Au cours de la Commission paritaire du 18 mars dernier, la CGT Bergonié a déposé une pétition demandant le classement des Aide-soignants en E. A l'issue de des négociations qui ont suivi, il a été décidé qu'  « une négociation spécifique sera ouverte sur le positionnement de l'emploi d'aide-soignant dès lors que l'impact de la mise en place du dispositif LMD des IDE sur leurs pratiques professionnelles et les coopérations avec les aide-soignants sera analysé dans le secteur public hospitalier. L'impact des conditions de travail et de la pénibilité de cet emploi seront également pris en compte dans la négociation ». (article 5 de l'avenant du 8 avril 2010 à la Convention Collective des CLCC).

 

Nous avons également rejoint les autres centres, comme St-Cloud et l'IGR, afin d'appuyer le reclassement des secrétaires en F.

 

Tout au long de l'année, nous avons soutenu les infirmier(ère)s dans leur opposition à l'Ordre Infirmier et demandé la revalorisation de cette catégorie.
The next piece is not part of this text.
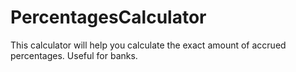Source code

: # PercentagesCalculator
This calculator will help you calculate the exact amount of accrued percentages. Useful for banks.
Ces revendications ont fini par payer, puisque la Fédération a accepté de les faire passer de F en G. Cependant nous contestions l'introduction d'un statut d'IDE expert, qui ne pourra que diviser cette profession. En d'autres termes, nous demandons que tous les infirmier(ère)s soient positionnés en G.

 

Nous signalons également le changement de catégorie des IBODE et IADE, ainsi que celui des techniciens de laboratoire et des manipulateurs nous contestons également la notion d'expert que la fédération souhaite appliquer à quelques uns.

 

Les catégories B C D seront revalorisées à partir du 1er avril d'environ 25€ net mensuels (article 1 de l'avenant cité ci-dessus). L

 

Les autres catégories E, F, G, J, K, L, M et N ainsi que les médecins seront revalorisés de 0,5% de leur RMAG à partir du 1er juillet 2010. (Article 3).

 

Les groupes H et I seront revalorisés, à partir du 1er juillet également, comme suit :

Chef d'équipe et Principalat : RMAG d'entrée : 30 444 RMAG 1 : 31966 RMAG 2 : 32 925

Cadre 1 : RMAG d'entrée : 33 728 RMAG 1 : 334 740 RMAG 2 : 35 782 (Article 2)

 

La CGT Bergonié a demandé localement et simultanément sur le plan national la suppression de la catégorie B et le glissement des autres catégories d'un rang vers le haut.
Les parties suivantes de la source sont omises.